Second Boer War (1899-1902)
Almoner and general
After the outbreak of the Second Boer War Roux served the troops from his home town of Senekal first as an almoner in the Colony of Natal, but later he was appointed general by Orange Free State president M. T. Steyn after general de Villiers was fatally wounded. In July 1900 he joined General Christiaan de Wet's Commando in the Brandwater Basin.
Arrest and imprisonment
Orange Free State General Marthinus Prinsloo and his men guarded the mountain passes of the Drakensberg while general De Wet would retreat northward with 2000 men. General Paul Roux would head to the south-west with another 2000 men, while general Jonathan Crowther would go east with 500 men. Indeed De Wet escaped escorting president Steyn, but the remainder of the army dithered, failed to defend the pass Slabbert's Nek and gave up the other pass of Retief's Nek after a fight on 23–24 July 1900.
Prinsloo and Roux quarreled as to who was in command. A first vote favoured Prinsloo, but later incoming votes gave Roux the edge. The British surrounded Prinsloo by also blocking the passes of Witnek, Kommandonek, and Noupoortsnek (Nauwpoortsnek), so that Prinsloo felt forced to surrender with all troops to general Archibald Hunter on 30 July 1900.
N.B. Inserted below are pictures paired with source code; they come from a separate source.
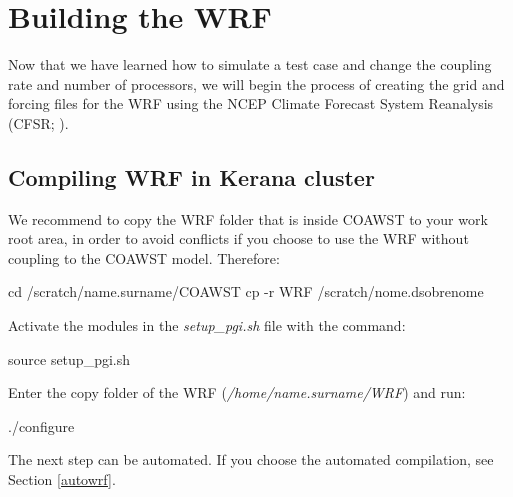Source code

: \chapter{Building the WRF}
\bigskip 
 Now that we have learned how to simulate a test case and change the coupling rate and number of processors, we will begin 
the process of creating the grid and forcing files for the WRF using the NCEP Climate Forecast System Reanalysis (CFSR; \cite{Saha2006}).
\bigskip

\section{Compiling WRF in Kerana cluster}
\bigskip
 We recommend to copy the WRF folder that is inside COAWST to your work root area, in order to avoid conflicts
if you choose to use the WRF without coupling to the COAWST model. Therefore:\bigskip

\begin{bashcode}
cd /scratch/name.surname/COAWST
cp -r WRF /scratch/nome.dsobrenome
\end{bashcode}
\bigskip

 Activate the modules in the \textit{setup\_pgi.sh} file with the command:
\bigskip
\begin{bashcode}
source setup_pgi.sh
\end{bashcode}
\bigskip

 Enter the copy folder of the WRF (\textit{/home/name.surname/WRF}) and run:
\bigskip

\begin{bashcode}
./configure
\end{bashcode}
\bigskip

\begin{tcolorbox}[enhanced,
  grow to left by=0cm,%
  grow to right by=0cm,%
  enlarge top by=0cm,%
  enlarge bottom by=0cm,%
  tcbox raise base,
  boxrule=1.0pt,
  left=18mm,
  colframe=green!50!black,coltext=green!25!black,colback=green!10!white,
  overlay={\begin{tcbclipinterior}\fill[green!75!blue!50!white] (frame.south west)
    rectangle node[text=white,font=\sffamily\bfseries\footnotesize,rotate=0] {NOTE} ([xshift=18mm]frame.north west);\end{tcbclipinterior}}]
The next step can be automated. If you choose the automated compilation, see Section \textcolor{bleu_cite}{\ref{autowrf}}.
\end{tcolorbox}
\bigskip

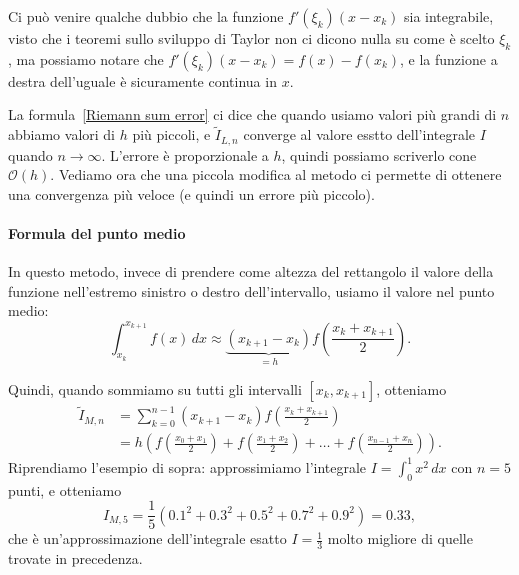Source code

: \documentclass[a4paper]{report}
\theoremstyle{definiton}
\theoremstyle{remark}
\newcommand{\x}{\mathbf{x}}
\begin{document}
Ci può venire qualche dubbio che la funzione $f'(\xi_k)(x - x_k)$ sia integrabile, visto che i teoremi sullo sviluppo di Taylor non ci dicono nulla su come è scelto $\xi_k$, ma possiamo notare che $f'(\xi_k)(x - x_k) = f(x) - f(x_k)$, e la funzione a destra dell'uguale è sicuramente continua in $x$.

La formula~\eqref{Riemann sum error} ci dice che quando usiamo valori più grandi di $n$ abbiamo valori di $h$ più piccoli, e $\tilde{I}_{L,n}$ converge al valore esstto dell'integrale $I$ quando $n\to \infty$. L'errore è proporzionale a $h$, quindi possiamo scriverlo cone $\mathcal{O}(h)$. Vediamo ora che una piccola modifica al metodo ci permette di ottenere una convergenza più veloce (e quindi un errore più piccolo).

\paragraph{Formula del punto medio}
In questo metodo, invece di prendere come altezza del rettangolo il valore della funzione nell'estremo sinistro o destro dell'intervallo, usiamo il valore nel punto medio:
\begin{equation} \label{formula del punto medio}
    \int_{x_k}^{x_{k+1}} f(x) \, dx \approx \underbrace{(x_{k+1}-x_k)}_{=h} f\left(\frac{x_k + x_{k+1}}{2}\right).    
\end{equation}
\begin{center}
\end{center}

Quindi, quando sommiamo su tutti gli intervalli $[x_k,x_{k+1}]$, otteniamo
\begin{align*}
\tilde{I}_{M,n} &= \sum_{k=0}^{n-1} (x_{k+1}-x_k) f\left(\frac{x_k + x_{k+1}}{2}\right) \\
&= h \left(f\left(\frac{x_0 + x_{1}}{2}\right) + f\left(\frac{x_1 + x_{2}}{2}\right) + \dots + f\left(\frac{x_{n-1} + x_{n}}{2}\right)\right).
\end{align*}
Riprendiamo l'esempio di sopra: approssimiamo l'integrale $I = \int_0^1 x^2\, dx$ con $n=5$ punti, e otteniamo
\[
I_{M,5} = \frac{1}{5}\left(0.1^2+0.3^2+0.5^2+0.7^2+0.9^2\right) = 0.33,
\]
che è un'approssimazione dell'integrale esatto $I=\frac{1}{3}$ molto migliore di quelle trovate in precedenza.
\end{document}
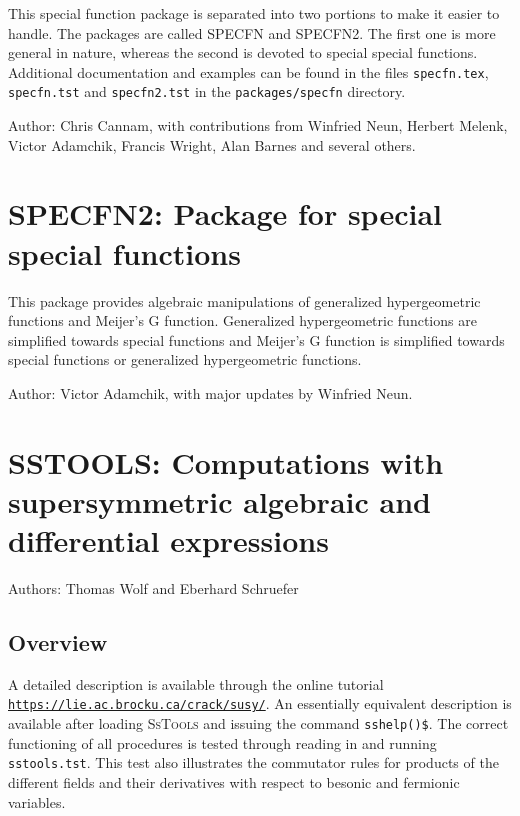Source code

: This special function package is separated into two portions to make
it easier to handle.  The packages are called SPECFN and SPECFN2.  The
first one is more general in nature, whereas the second is devoted to
special special functions.  Additional documentation and examples can
be found in the files \texttt{specfn.tex}, \texttt{specfn.tst} and
\texttt{specfn2.tst} in the \texttt{packages/specfn} directory.

Author:  Chris Cannam, with contributions from Winfried Neun, Herbert
Melenk, Victor Adamchik, Francis Wright, Alan Barnes and several others.



\section{SPECFN2: Package for special special functions}


This package provides algebraic manipulations of generalized
hypergeometric functions and Meijer's G function.  Generalized
hypergeometric functions are simplified towards special functions and
Meijer's G function is simplified towards special functions or generalized
hypergeometric functions.

Author: Victor Adamchik, with major updates by Winfried Neun.



\newpage

\section{SSTOOLS: Computations with supersymmetric algebraic and differential
expressions}


Authors: Thomas Wolf and Eberhard Schruefer


\subsection{Overview}
A detailed description is available through the online tutorial \\
\texttt{\url{https://lie.ac.brocku.ca/crack/susy/}}. An essentially equivalent
description is available after loading \textsc{SsTools} and issuing the command
\texttt{sshelp()\$}. The correct functioning of all procedures is tested through
reading in and running \texttt{sstools.tst}. This test also illustrates
the commutator rules for products of the different fields and their
derivatives with respect to besonic and fermionic variables.

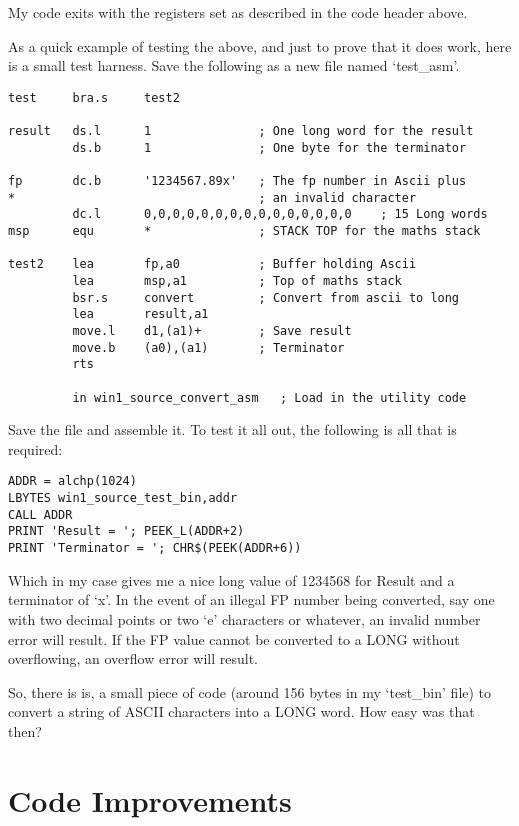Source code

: My code exits with the registers set as described in the code header above.

As a quick example of testing the above, and just to prove that it does work,
here is a small test harness. Save the following as a new file named `test\_asm'.

\begin{lstlisting}[firstnumber=1,caption={ASCII to LONG Converter - Test Harness}]
test     bra.s     test2

result   ds.l      1               ; One long word for the result
         ds.b      1               ; One byte for the terminator

fp       dc.b      '1234567.89x'   ; The fp number in Ascii plus
*                                  ; an invalid character
         dc.l      0,0,0,0,0,0,0,0,0,0,0,0,0,0,0    ; 15 Long words
msp      equ       *               ; STACK TOP for the maths stack

test2    lea       fp,a0           ; Buffer holding Ascii
         lea       msp,a1          ; Top of maths stack
         bsr.s     convert         ; Convert from ascii to long
         lea       result,a1
         move.l    d1,(a1)+        ; Save result
         move.b    (a0),(a1)       ; Terminator
         rts
         
         in win1_source_convert_asm   ; Load in the utility code
\end{lstlisting}

Save the file and assemble it. To test it all out, the following is all that is
required:

\begin{lstlisting}[firstnumber=1,language={}]
ADDR = alchp(1024)
LBYTES win1_source_test_bin,addr
CALL ADDR
PRINT 'Result = '; PEEK_L(ADDR+2)
PRINT 'Terminator = '; CHR$(PEEK(ADDR+6))
\end{lstlisting}

Which in my case gives me a nice long value of 1234568 for Result and a
terminator of `x'. In the event of an illegal FP number being converted, say one
with two decimal points or two `e' characters or whatever, an invalid number
error will result. If the FP value cannot be converted to a LONG without
overflowing, an overflow error will result.

So, there is is, a small piece of code (around 156 bytes in my `test\_bin' file)
to convert a string of ASCII characters into a LONG word. How easy was that
then?

\section{Code Improvements}
\label{ch18-more-code}%

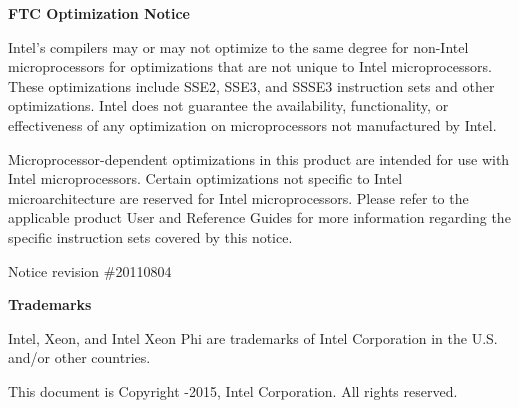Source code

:\documentclass{book}
\begin{document}
\hypersetup{pageanchor=false,citecolor=blue}

{\bf FTC Optimization Notice}

Intel's compilers may or may not optimize to the same degree for non-Intel microprocessors for
optimizations that are not unique to Intel microprocessors. These optimizations include SSE2,
SSE3, and SSSE3 instruction sets and other optimizations. Intel does not guarantee the
availability, functionality, or effectiveness of any optimization on microprocessors not
manufactured by Intel.

Microprocessor-dependent optimizations in this product are intended for use with Intel
microprocessors. Certain optimizations not specific to Intel microarchitecture are reserved for
Intel microprocessors. Please refer to the applicable product User and Reference Guides for
more information regarding the specific instruction sets covered by this notice.

Notice revision \#20110804

\vspace*{0.5cm}

{\bf Trademarks}

Intel, Xeon, and Intel Xeon Phi are trademarks of Intel Corporation in the U.S. and/or other countries.

This document is Copyright -2015, Intel Corporation. All rights reserved.

\tableofcontents
{}
\hypersetup{pageanchor=true,citecolor=blue}
\end{document}
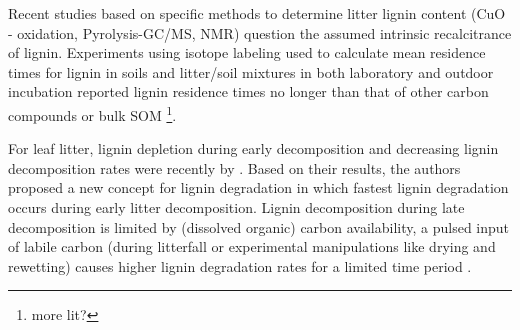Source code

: \documentclass[authoryear,preprint,review,12pt]{elsarticle}
\begin{document}
                                                                                                                                                                                                                                                                                                                                                                                                                                                                                                                                                                                                                                                                                                                                                                                                                                                                                                                                                                                                                                                                                                                              Recent studies based on specific methods to determine litter lignin content (CuO - oxidation, Pyrolysis-GC/MS, NMR) question the assumed intrinsic recalcitrance of lignin. Experiments using isotope labeling used to calculate mean residence times for lignin in soils and litter/soil mixtures in both laboratory and outdoor incubation reported lignin residence times no longer than that of other carbon compounds or bulk SOM \citep{Thevenot2010a, Bol2009}\footnote{more lit?}.

                                                                                                                                                                                                                                                                                                                                                                                                                                                                                                                                                                                                                                                                                                                                                                                                                                                                                                                                                                                                                                                                                                                              For leaf litter, lignin depletion during early decomposition and decreasing lignin decomposition rates were recently by \cite{Klotzbucher2011}. Based on their results, the authors proposed a new concept for lignin degradation in which fastest lignin degradation occurs during early litter decomposition. Lignin decomposition during late decomposition is limited by (dissolved organic) carbon availability, a pulsed input of labile carbon (during litterfall or experimental manipulations like drying and rewetting) causes higher lignin degradation rates for a limited time period .
\end{document}
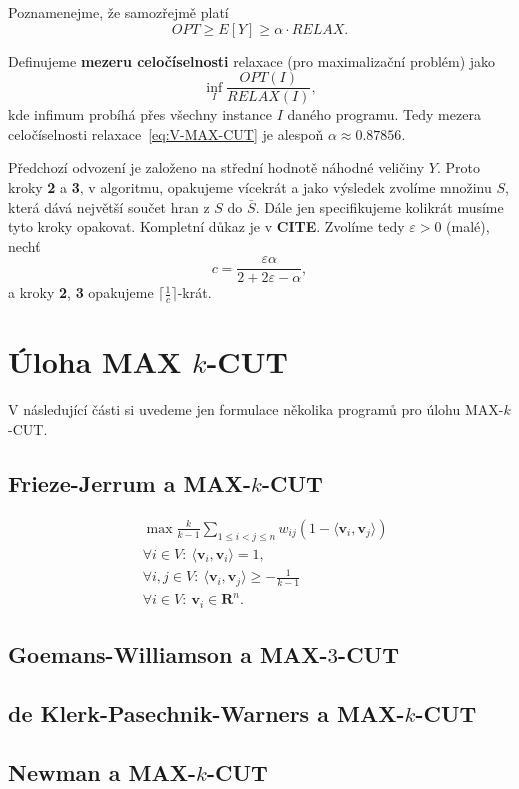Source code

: Poznamenejme, že samozřejmě platí
$$
    OPT \geq E\left[ Y \right] \geq \alpha \cdot RELAX.
$$

Definujeme \textbf{mezeru celočíselnosti} relaxace (pro maximalizační problém) jako
$$
    \inf_{I} \frac{OPT(I)}{RELAX(I)},
$$
kde infimum probíhá přes všechny instance $I$ daného programu. Tedy mezera celočíselnosti relaxace~\ref{eq:V-MAX-CUT} je alespoň $\alpha \approx 0.87856$.

Předchozí odvození je založeno na střední hodnotě náhodné veličiny $Y$. Proto kroky \textbf{2} a \textbf{3}, v algoritmu, opakujeme vícekrát a jako výsledek zvolíme množinu $S$, která dává největší součet hran z $S$ do $\bar{S}$. Dále jen specifikujeme kolikrát musíme tyto kroky opakovat. Kompletní důkaz je v \textbf{CITE}. Zvolíme tedy $\varepsilon > 0$ (malé), nechť
$$
    c = \frac{\varepsilon \alpha}{2 + 2\varepsilon - \alpha},
$$
a kroky \textbf{2}, \textbf{3} opakujeme $\lceil \frac{1}{c} \rceil$-krát.


\section{Úloha MAX $k$-CUT}

V následující části si uvedeme jen formulace několika programů pro úlohu MAX-$k$-CUT.

\subsection*{Frieze-Jerrum a MAX-$k$-CUT}

\begin{equation}\tag{FJ-MAX-$k$-CUT}
    \begin{split}
        &\max \frac{k}{k-1} \sum_{1 \leq i < j \leq n} w_{ij} (1 - \langle \mathbf{v}_i, \mathbf{v}_j \rangle) \\
        &\forall i \in V:\ \langle \mathbf{v}_i, \mathbf{v}_i \rangle = 1, \\
        &\forall i,j \in V:\ \langle \mathbf{v}_i, \mathbf{v}_j \rangle \geq -\frac{1}{k-1} \\
        &\forall i \in V:\ \mathbf{v}_i \in \mathbf{R}^n.
    \end{split}
    \label{eq:FJ-MAX-k-CUT}
\end{equation}


\subsection*{Goemans-Williamson a MAX-$3$-CUT}

\subsection*{de Klerk-Pasechnik-Warners a MAX-$k$-CUT}

\subsection*{Newman a MAX-$k$-CUT}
However Roux disagreed and personally went to Hunter to protest, and was arrested on the spot. Some 4300 troops including Prinsloo, Roux and Crowther were taken prisoner of war near Fouriesburg, most of them at Surrender Hill. This was the largest number of Boers captured in the war so far, even more than the 4000 at the surrender of general Piet Cronjé at Paardeberg on 27 February 1900. The British sent most of the prisoners to Diyatalawa at Ceylon (Sri Lanka), including Roux himself. There Roux again worked as a pastor. Prinsloo's surrender in 1900 was viewed by some of his compatriots as a treasonous act. Christiaan de Wet called it “a horrible murder of government, country and people” (Afrikaans: ’n gruwelike moord op regering, land en volk).
After the war (1902-1911)
Roux returned from imprisonment at Ceylon and continued as a Dutch Reformed pastor at Senekal. In 1905 he became pastor at Beaufort-Wes, where he died in 1911 of sleeping sickness (African trypanosomiasis), contracted during his missionary work in Nyasaland (now Malawi). In his honour a memorial was erected in 1915 near the Dutch Reformed Church in Beaufort West. The town of Paul Roux was named after him.